= What you should do =
The data that follows is to be copied exactly, with each image removed.

= Information given =
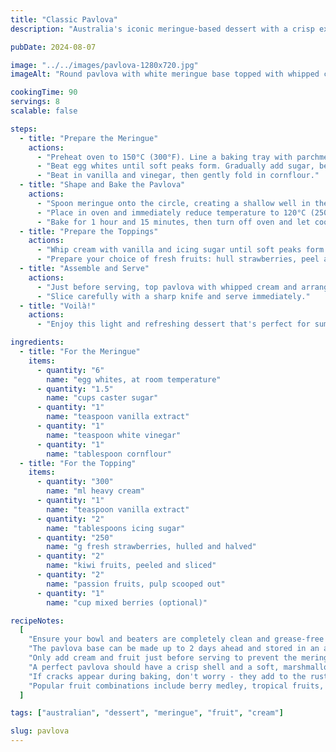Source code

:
 ```yaml
---
title: "Classic Pavlova"
description: "Australia's iconic meringue-based dessert with a crisp exterior and soft marshmallow center, topped with fresh cream and seasonal fruit."

pubDate: 2024-08-07

image: "../../images/pavlova-1280x720.jpg"
imageAlt: "Round pavlova with white meringue base topped with whipped cream, strawberries, kiwi, and passion fruit"

cookingTime: 90
servings: 8
scalable: false

steps:
  - title: "Prepare the Meringue"
    actions:
      - "Preheat oven to 150°C (300°F). Line a baking tray with parchment paper and draw a 20cm circle."
      - "Beat egg whites until soft peaks form. Gradually add sugar, beating until thick and glossy."
      - "Beat in vanilla and vinegar, then gently fold in cornflour."
  - title: "Shape and Bake the Pavlova"
    actions:
      - "Spoon meringue onto the circle, creating a shallow well in the center with raised edges."
      - "Place in oven and immediately reduce temperature to 120°C (250°F)."
      - "Bake for 1 hour and 15 minutes, then turn off oven and let cool completely inside with door ajar."
  - title: "Prepare the Toppings"
    actions:
      - "Whip cream with vanilla and icing sugar until soft peaks form."
      - "Prepare your choice of fresh fruits: hull strawberries, peel and slice kiwi, scoop passion fruit pulp."
  - title: "Assemble and Serve"
    actions:
      - "Just before serving, top pavlova with whipped cream and arrange fresh fruit on top."
      - "Slice carefully with a sharp knife and serve immediately."
  - title: "Voilà!"
    actions:
      - "Enjoy this light and refreshing dessert that's perfect for summer gatherings!"

ingredients:
  - title: "For the Meringue"
    items:
      - quantity: "6"
        name: "egg whites, at room temperature"
      - quantity: "1.5"
        name: "cups caster sugar"
      - quantity: "1"
        name: "teaspoon vanilla extract"
      - quantity: "1"
        name: "teaspoon white vinegar"
      - quantity: "1"
        name: "tablespoon cornflour"
  - title: "For the Topping"
    items:
      - quantity: "300"
        name: "ml heavy cream"
      - quantity: "1"
        name: "teaspoon vanilla extract"
      - quantity: "2"
        name: "tablespoons icing sugar"
      - quantity: "250"
        name: "g fresh strawberries, hulled and halved"
      - quantity: "2"
        name: "kiwi fruits, peeled and sliced"
      - quantity: "2"
        name: "passion fruits, pulp scooped out"
      - quantity: "1"
        name: "cup mixed berries (optional)"

recipeNotes:
  [
    "Ensure your bowl and beaters are completely clean and grease-free for the best meringue.",
    "The pavlova base can be made up to 2 days ahead and stored in an airtight container.",
    "Only add cream and fruit just before serving to prevent the meringue from becoming soggy.",
    "A perfect pavlova should have a crisp shell and a soft, marshmallow-like interior.",
    "If cracks appear during baking, don't worry - they add to the rustic charm and can be hidden with cream.",
    "Popular fruit combinations include berry medley, tropical fruits, or stone fruits in season."
  ]

tags: ["australian", "dessert", "meringue", "fruit", "cream"]

slug: pavlova
---
```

= Problem solution =
Source code

:
 ```yaml
---
title: "Classic Pavlova"
description: "Australia's iconic meringue-based dessert with a crisp exterior and soft marshmallow center, topped with fresh cream and seasonal fruit."

pubDate: 2024-08-07

image: "../../images/pavlova-1280x720.jpg"
imageAlt: "Round pavlova with white meringue base topped with whipped cream, strawberries, kiwi, and passion fruit"

cookingTime: 90
servings: 8
scalable: false

steps:
  - title: "Prepare the Meringue"
    actions:
      - "Preheat oven to 150°C (300°F). Line a baking tray with parchment paper and draw a 20cm circle."
      - "Beat egg whites until soft peaks form. Gradually add sugar, beating until thick and glossy."
      - "Beat in vanilla and vinegar, then gently fold in cornflour."
  - title: "Shape and Bake the Pavlova"
    actions:
      - "Spoon meringue onto the circle, creating a shallow well in the center with raised edges."
      - "Place in oven and immediately reduce temperature to 120°C (250°F)."
      - "Bake for 1 hour and 15 minutes, then turn off oven and let cool completely inside with door ajar."
  - title: "Prepare the Toppings"
    actions:
      - "Whip cream with vanilla and icing sugar until soft peaks form."
      - "Prepare your choice of fresh fruits: hull strawberries, peel and slice kiwi, scoop passion fruit pulp."
  - title: "Assemble and Serve"
    actions:
      - "Just before serving, top pavlova with whipped cream and arrange fresh fruit on top."
      - "Slice carefully with a sharp knife and serve immediately."
  - title: "Voilà!"
    actions:
      - "Enjoy this light and refreshing dessert that's perfect for summer gatherings!"

ingredients:
  - title: "For the Meringue"
    items:
      - quantity: "6"
        name: "egg whites, at room temperature"
      - quantity: "1.5"
        name: "cups caster sugar"
      - quantity: "1"
        name: "teaspoon vanilla extract"
      - quantity: "1"
        name: "teaspoon white vinegar"
      - quantity: "1"
        name: "tablespoon cornflour"
  - title: "For the Topping"
    items:
      - quantity: "300"
        name: "ml heavy cream"
      - quantity: "1"
        name: "teaspoon vanilla extract"
      - quantity: "2"
        name: "tablespoons icing sugar"
      - quantity: "250"
        name: "g fresh strawberries, hulled and halved"
      - quantity: "2"
        name: "kiwi fruits, peeled and sliced"
      - quantity: "2"
        name: "passion fruits, pulp scooped out"
      - quantity: "1"
        name: "cup mixed berries (optional)"

recipeNotes:
  [
    "Ensure your bowl and beaters are completely clean and grease-free for the best meringue.",
    "The pavlova base can be made up to 2 days ahead and stored in an airtight container.",
    "Only add cream and fruit just before serving to prevent the meringue from becoming soggy.",
    "A perfect pavlova should have a crisp shell and a soft, marshmallow-like interior.",
    "If cracks appear during baking, don't worry - they add to the rustic charm and can be hidden with cream.",
    "Popular fruit combinations include berry medley, tropical fruits, or stone fruits in season."
  ]

tags: ["australian", "dessert", "meringue", "fruit", "cream"]

slug: pavlova
---
```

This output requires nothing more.